In fact, the Biden administration has fallen far short of meeting its refugee admissions goals over the past two years, largely because of the decimation of the resettlement system under former President Donald Trump, who portrayed refugees as cultural, economic and national security threats.
While it allocated 125,000 refugee spots in fiscal year 2022, the Biden administration resettled fewer than 20,000 refugees in the year’s first 11 months, State Department figures as of Aug. 31 show.
The refugee admissions tally, however, does not include the tens of thousands of at-risk Afghans and displaced Ukrainians the Biden administration has received over the past year. While refugees arrive in the U.S. with permanent legal status, the vast majority of Ukrainian and Afghan refugees have been admitted under humanitarian parole, a temporary legal classification.

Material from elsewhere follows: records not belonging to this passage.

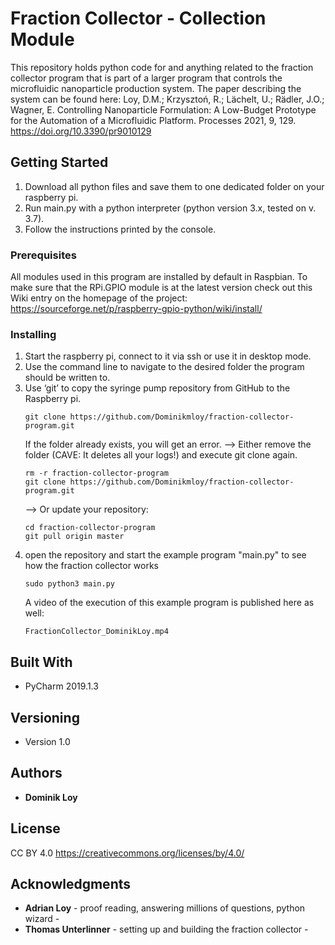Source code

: # Fraction Collector - Collection Module
This repository holds python code for and anything related to the fraction collector program 
that is part of a larger program that controls the microfluidic nanoparticle production system. 
The paper describing the system can be found here:
Loy, D.M.; Krzysztoń, R.; Lächelt, U.; Rädler, J.O.; Wagner, E. 
Controlling Nanoparticle Formulation: A Low-Budget Prototype for the Automation of a Microfluidic Platform. Processes 2021, 9, 129. 
https://doi.org/10.3390/pr9010129

## Getting Started
1. Download all python files and save them to one dedicated folder on your raspberry pi.
2. Run main.py with a python interpreter (python version 3.x, tested on v. 3.7).
3. Follow the instructions printed by the console.

### Prerequisites
All modules used in this program are installed by default in Raspbian. 
To make sure that the RPi.GPIO module is at the latest version check out this Wiki entry on the homepage of the project:
https://sourceforge.net/p/raspberry-gpio-python/wiki/install/


### Installing

1. Start the raspberry pi, connect to it via ssh or use it in desktop mode. 
2. Use the command line to navigate to the desired folder the program should be written to.
3. Use ‘git’ to copy the syringe pump repository from GitHub to the Raspberry pi.
    ```
    git clone https://github.com/Dominikmloy/fraction-collector-program.git
    ```
    If the folder already exists, you will get an error.
    --> Either remove the folder (CAVE: It deletes all your logs!) and execute git clone again.
    ```
    rm -r fraction-collector-program
    git clone https://github.com/Dominikmloy/fraction-collector-program.git
    ```
    -->	Or update your repository:
    ```
    cd fraction-collector-program
    git pull origin master
     ```
4. open the repository and start the example program "main.py" to see how the fraction collector works
    ```
    sudo python3 main.py
    ```
    A video of the execution of this example program is published here as well: 
    ```
    FractionCollector_DominikLoy.mp4
    ```    


## Built With
* PyCharm 2019.1.3

## Versioning
* Version 1.0

## Authors

* **Dominik Loy** 

## License
CC BY 4.0
https://creativecommons.org/licenses/by/4.0/
## Acknowledgments

* **Adrian Loy** - proof reading, answering millions of questions, python wizard - 
* **Thomas Unterlinner** - setting up and building the fraction collector -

According to the State Department proposal reviewed by CBS News, the U.S. in fiscal year 2023 plans to allocate 40,000 refugee spots for Africa; 35,000 for the Near East and South Asia; 15,000 for East Asia; 15,000 for Latin America and the Caribbean; and 15,000 for Europe and Central Asia. Another 5,000 spots would remain unallocated.
Like in fiscal year 2022, the Biden administration will face an uphill climb in resettling close to 125,000 refugees in the next 12 months, given the Trump-era resettlement cuts and the coronavirus pandemic, which suspended admissions for several months and hampered refugee processing. The ambitious ceiling is also the highest cap since the 1990s.
The Trump administration dramatically slashed refugee admissions, allocating an all-time low of 15,000 spots in fiscal year 2021; restricted the categories of those who could be resettled; and tried to give states and cities a veto on refugee resettlement.
The Trump-era restrictions and record-low ceilings led the U.S. nonprofit organizations that resettle refugees to lay off personnel and close offices across the country.
While it has struggled to rebuild the refugee resettlement and processing infrastructure, the Biden administration has taken some steps to increase admissions, including the development of a program set to be unveiled later this year that will allow private individuals to sponsor refugees.
The U.S. government’s struggle to ramp up refugee admissions has come as the number of people displaced by violence around the globe has climbed to 90 million, an unprecedented level, according to the United Nations.